EXERCISE AIM:
Go through the records and report each line in which the word "convert" occurs.

□ □ □ □ □ □ □

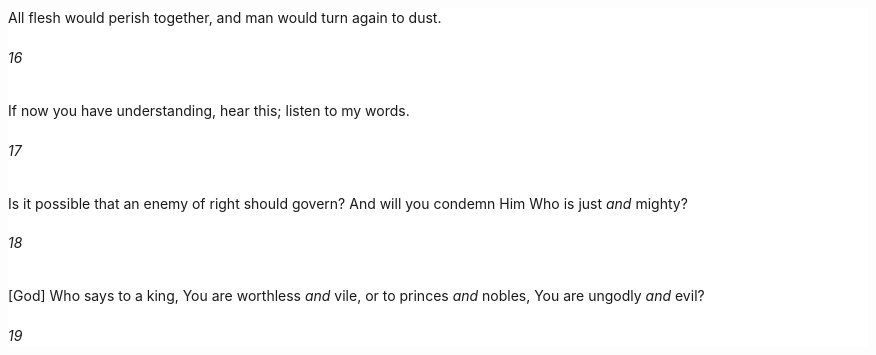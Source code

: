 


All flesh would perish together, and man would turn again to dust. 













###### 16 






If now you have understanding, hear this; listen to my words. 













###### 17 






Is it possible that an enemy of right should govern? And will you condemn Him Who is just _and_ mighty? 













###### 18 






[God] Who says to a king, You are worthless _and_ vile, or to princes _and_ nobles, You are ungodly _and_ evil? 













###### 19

□ □ □ □ □ □ □

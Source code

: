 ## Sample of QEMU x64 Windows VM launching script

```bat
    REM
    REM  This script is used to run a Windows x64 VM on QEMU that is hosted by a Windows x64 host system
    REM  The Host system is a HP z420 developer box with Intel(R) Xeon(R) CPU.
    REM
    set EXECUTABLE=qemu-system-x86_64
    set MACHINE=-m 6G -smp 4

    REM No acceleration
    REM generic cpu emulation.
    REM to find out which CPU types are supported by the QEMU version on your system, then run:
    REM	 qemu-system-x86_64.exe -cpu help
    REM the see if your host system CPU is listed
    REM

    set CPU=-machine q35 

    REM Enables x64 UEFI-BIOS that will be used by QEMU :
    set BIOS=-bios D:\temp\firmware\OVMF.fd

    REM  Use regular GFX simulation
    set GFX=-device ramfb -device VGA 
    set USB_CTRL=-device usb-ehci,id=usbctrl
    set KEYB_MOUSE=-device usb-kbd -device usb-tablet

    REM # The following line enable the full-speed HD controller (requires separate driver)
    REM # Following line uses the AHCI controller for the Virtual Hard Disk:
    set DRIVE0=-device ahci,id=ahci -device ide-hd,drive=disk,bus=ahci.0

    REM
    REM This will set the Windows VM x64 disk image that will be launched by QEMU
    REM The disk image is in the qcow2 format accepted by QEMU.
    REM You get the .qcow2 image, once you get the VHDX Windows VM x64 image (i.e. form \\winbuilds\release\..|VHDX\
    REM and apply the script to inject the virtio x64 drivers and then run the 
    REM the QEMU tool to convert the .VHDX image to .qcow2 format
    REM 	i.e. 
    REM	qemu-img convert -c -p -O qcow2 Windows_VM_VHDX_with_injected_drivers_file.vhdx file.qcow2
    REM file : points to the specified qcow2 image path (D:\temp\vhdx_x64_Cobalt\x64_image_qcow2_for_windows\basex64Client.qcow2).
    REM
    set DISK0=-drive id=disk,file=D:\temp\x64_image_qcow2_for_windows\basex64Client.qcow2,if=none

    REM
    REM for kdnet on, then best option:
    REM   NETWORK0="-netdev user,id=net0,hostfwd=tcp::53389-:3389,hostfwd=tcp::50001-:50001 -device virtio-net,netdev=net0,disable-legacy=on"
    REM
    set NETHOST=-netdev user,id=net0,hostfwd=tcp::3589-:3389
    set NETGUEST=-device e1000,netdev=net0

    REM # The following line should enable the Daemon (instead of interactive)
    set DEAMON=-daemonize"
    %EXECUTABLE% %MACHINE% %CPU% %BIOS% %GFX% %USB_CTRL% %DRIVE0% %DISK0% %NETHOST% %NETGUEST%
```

□ □ □ □ □ □ □

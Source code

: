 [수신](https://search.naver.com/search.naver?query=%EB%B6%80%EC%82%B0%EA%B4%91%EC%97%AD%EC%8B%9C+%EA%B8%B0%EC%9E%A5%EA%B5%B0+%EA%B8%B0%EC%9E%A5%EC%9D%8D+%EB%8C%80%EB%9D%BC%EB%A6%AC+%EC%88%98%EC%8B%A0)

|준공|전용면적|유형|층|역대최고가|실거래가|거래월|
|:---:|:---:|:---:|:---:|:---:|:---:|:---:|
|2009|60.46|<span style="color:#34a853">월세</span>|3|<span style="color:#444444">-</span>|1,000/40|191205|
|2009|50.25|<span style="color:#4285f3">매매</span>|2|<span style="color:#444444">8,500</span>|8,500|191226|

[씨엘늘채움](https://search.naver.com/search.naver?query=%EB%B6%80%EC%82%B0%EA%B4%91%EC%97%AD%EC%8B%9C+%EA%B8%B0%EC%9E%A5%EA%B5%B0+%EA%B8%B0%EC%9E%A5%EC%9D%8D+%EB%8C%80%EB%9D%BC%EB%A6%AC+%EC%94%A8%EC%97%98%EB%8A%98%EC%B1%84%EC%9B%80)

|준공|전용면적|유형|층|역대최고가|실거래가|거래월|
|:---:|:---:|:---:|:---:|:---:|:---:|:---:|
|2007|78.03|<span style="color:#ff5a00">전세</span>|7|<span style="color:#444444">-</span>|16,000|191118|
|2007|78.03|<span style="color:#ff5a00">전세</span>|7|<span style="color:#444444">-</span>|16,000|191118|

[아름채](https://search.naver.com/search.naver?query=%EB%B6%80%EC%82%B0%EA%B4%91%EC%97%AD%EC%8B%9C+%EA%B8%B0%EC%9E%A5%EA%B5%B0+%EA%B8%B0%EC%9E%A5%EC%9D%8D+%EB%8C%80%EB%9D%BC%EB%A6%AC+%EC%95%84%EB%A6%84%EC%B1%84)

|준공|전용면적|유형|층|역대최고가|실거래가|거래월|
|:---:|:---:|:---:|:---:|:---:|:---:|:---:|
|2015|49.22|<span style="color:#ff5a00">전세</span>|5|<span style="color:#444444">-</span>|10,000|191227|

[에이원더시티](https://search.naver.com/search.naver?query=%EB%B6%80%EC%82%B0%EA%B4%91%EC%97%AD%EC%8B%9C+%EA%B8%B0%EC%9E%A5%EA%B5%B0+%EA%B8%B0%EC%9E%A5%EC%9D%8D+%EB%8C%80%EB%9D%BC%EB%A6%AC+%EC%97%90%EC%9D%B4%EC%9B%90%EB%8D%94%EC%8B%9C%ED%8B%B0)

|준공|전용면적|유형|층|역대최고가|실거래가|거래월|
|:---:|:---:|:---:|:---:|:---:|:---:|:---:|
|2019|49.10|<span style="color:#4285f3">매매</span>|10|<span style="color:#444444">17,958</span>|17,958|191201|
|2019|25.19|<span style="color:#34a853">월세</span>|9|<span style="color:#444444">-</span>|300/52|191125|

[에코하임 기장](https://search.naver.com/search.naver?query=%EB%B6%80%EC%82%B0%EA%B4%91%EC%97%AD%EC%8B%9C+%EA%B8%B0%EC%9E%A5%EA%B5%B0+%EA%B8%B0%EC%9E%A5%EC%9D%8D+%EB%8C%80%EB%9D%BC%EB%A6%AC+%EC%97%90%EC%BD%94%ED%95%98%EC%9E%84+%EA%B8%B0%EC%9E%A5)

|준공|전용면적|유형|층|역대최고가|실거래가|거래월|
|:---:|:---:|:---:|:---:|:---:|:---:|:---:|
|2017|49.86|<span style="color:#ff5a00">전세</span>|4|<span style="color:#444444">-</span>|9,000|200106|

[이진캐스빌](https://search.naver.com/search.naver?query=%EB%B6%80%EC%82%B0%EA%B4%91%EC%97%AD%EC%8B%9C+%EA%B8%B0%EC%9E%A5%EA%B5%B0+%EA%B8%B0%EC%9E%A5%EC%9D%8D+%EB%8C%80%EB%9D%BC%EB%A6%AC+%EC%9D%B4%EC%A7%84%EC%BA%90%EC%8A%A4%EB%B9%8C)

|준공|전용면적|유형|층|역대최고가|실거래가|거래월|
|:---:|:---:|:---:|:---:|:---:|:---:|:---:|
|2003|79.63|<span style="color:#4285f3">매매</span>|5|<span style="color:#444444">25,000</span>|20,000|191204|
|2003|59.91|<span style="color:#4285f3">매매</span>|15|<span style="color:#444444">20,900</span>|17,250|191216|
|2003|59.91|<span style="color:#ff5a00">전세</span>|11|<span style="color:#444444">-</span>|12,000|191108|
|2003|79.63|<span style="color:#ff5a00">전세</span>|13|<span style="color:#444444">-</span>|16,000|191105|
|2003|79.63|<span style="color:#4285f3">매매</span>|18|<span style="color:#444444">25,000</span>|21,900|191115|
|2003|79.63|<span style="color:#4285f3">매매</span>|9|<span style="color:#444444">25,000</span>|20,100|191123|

□ □ □ □ □ □ □

ANSWER TO THE PROBLEM:
    REM the QEMU tool to convert the .VHDX image to .qcow2 format
    REM	qemu-img convert -c -p -O qcow2 Windows_VM_VHDX_with_injected_drivers_file.vhdx file.qcow2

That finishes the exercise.